The link: https://www.youtube.com/watch?v=au2EuGFi2bo
Then, in 2015, a little-known rapper called Elhae, who is from a town called Minot in North Dakota, got his hands on the song. His new version was posted by the channel @EscapeTracks and it managed to get 1.2 million views. As an up-and-coming rapper, he cleverly used a popular song that was making a resurgence through new musical techniques and used it to boost his own exposure.
Finally, in 2016, the self-proclaimed ‘RnB Prince’, as it says on his SoundCloud page, an artist residing in Arnhem, Netherlands, made his own version of the song. The artist in question goes by the SoundCloud name K9Instrumentals and he has produced 4 songs. The title for his version of our song: ‘Elhae Situations (K9 Bootleg)’. It was simple and effective. His song has nearly 33,000 views on SoundCloud, far more than any other song he has produced. It is even more significant when you learn that he only has 114 followers on SoundCloud. The success of his post can only be attributed to the sheer power of this song. If it was an earthquake it would be a 10.0 on the Richter Scale.
The most remarkable thing about this song is that the version I found first was the K9 Bootleg. I was introduced to the song by a friend and it captivated me, and I couldn’t understand why. Slowly but surely I worked my way back in time and discovered the chain of songs that led from Usher, a mega-famous musician with millions of fans, to K9Instrumentals, a SoundCloud user with 114 followers.

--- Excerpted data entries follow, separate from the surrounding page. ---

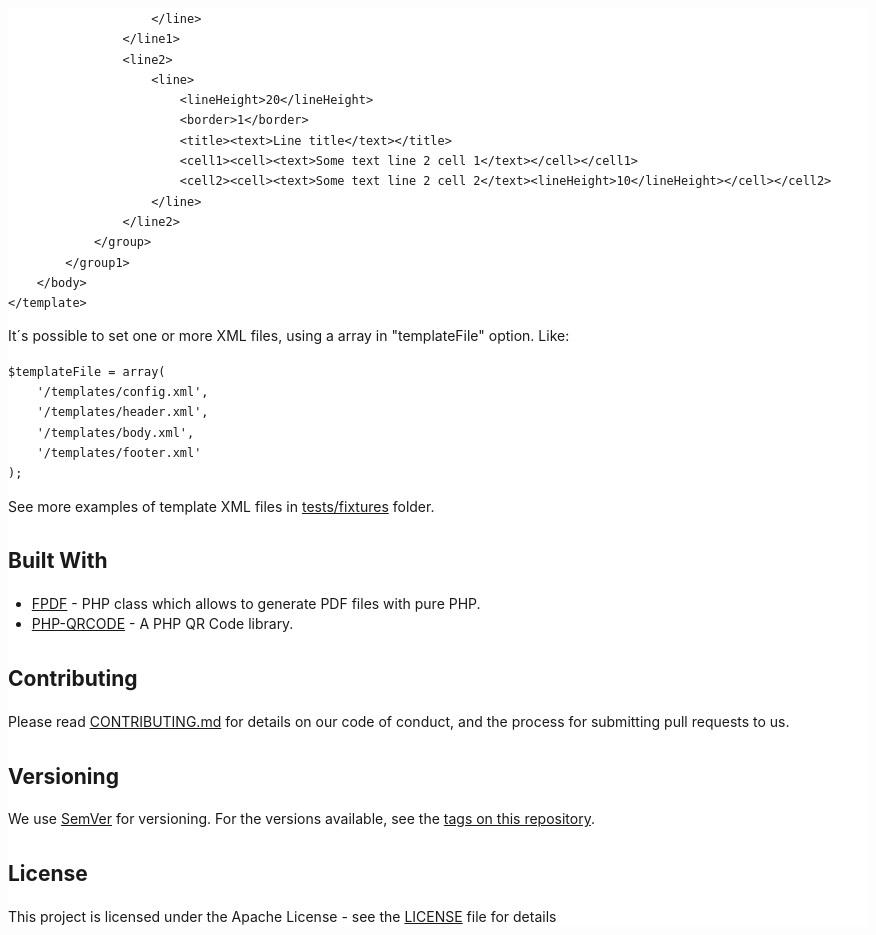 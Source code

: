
 ```
                    </line>
                </line1>
                <line2>
                    <line>
                        <lineHeight>20</lineHeight>
                        <border>1</border>
                        <title><text>Line title</text></title>
                        <cell1><cell><text>Some text line 2 cell 1</text></cell></cell1>
                        <cell2><cell><text>Some text line 2 cell 2</text><lineHeight>10</lineHeight></cell></cell2>
                    </line>
                </line2>
            </group>
        </group1>
    </body>
</template>
```

It´s possible to set one or more XML files, using a array in "templateFile" option. Like:

```
$templateFile = array(
    '/templates/config.xml',
    '/templates/header.xml',
    '/templates/body.xml',
    '/templates/footer.xml'
);
```

See more examples of template XML files in [tests/fixtures](tests/fixtures) folder.


## Built With

* [FPDF](http://www.fpdf.org/) - PHP class which allows to generate PDF files with pure PHP.
* [PHP-QRCODE](https://github.com/chillerlan/php-qrcode) - A PHP QR Code library.

## Contributing

Please read [CONTRIBUTING.md](CONTRIBUTING.md) for details on our code of conduct, and the process for submitting pull requests to us.

## Versioning

We use [SemVer](http://semver.org/) for versioning. For the versions available, see the [tags on this repository](https://github.com/aelian-repo/make-pdf/tags).

## License

This project is licensed under the Apache License - see the [LICENSE](LICENSE) file for details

The song is a chain that keeps on growing and adapting to the musical context it finds itself in. The song is a living organism. Even now, as I am writing this article, I have found that other artists (Londrelle – Situations) have sampled one rendition of the song in a way that does not fit into the chain I have described here. Indeed, this song has spawned multiple different narratives. It is like some sort of out of control cryptocurrency using blockchain technology.
I strongly recommend you click on the links I have provided and listen to the development of this amazing song. The sheer adaptability of the music is incredible. For example, the song begins with the title ‘U Don’t Have To Call’ and it becomes ‘I’ll Be Alright (Tonight)’ and then becomes ‘Situations’. Each one of these titles relates to the song in a significant way and none of them is meaningless, they all capture a moment, an idea, a concept within the song that is significant. They each say something different about the artist and his/her creative vision of the song.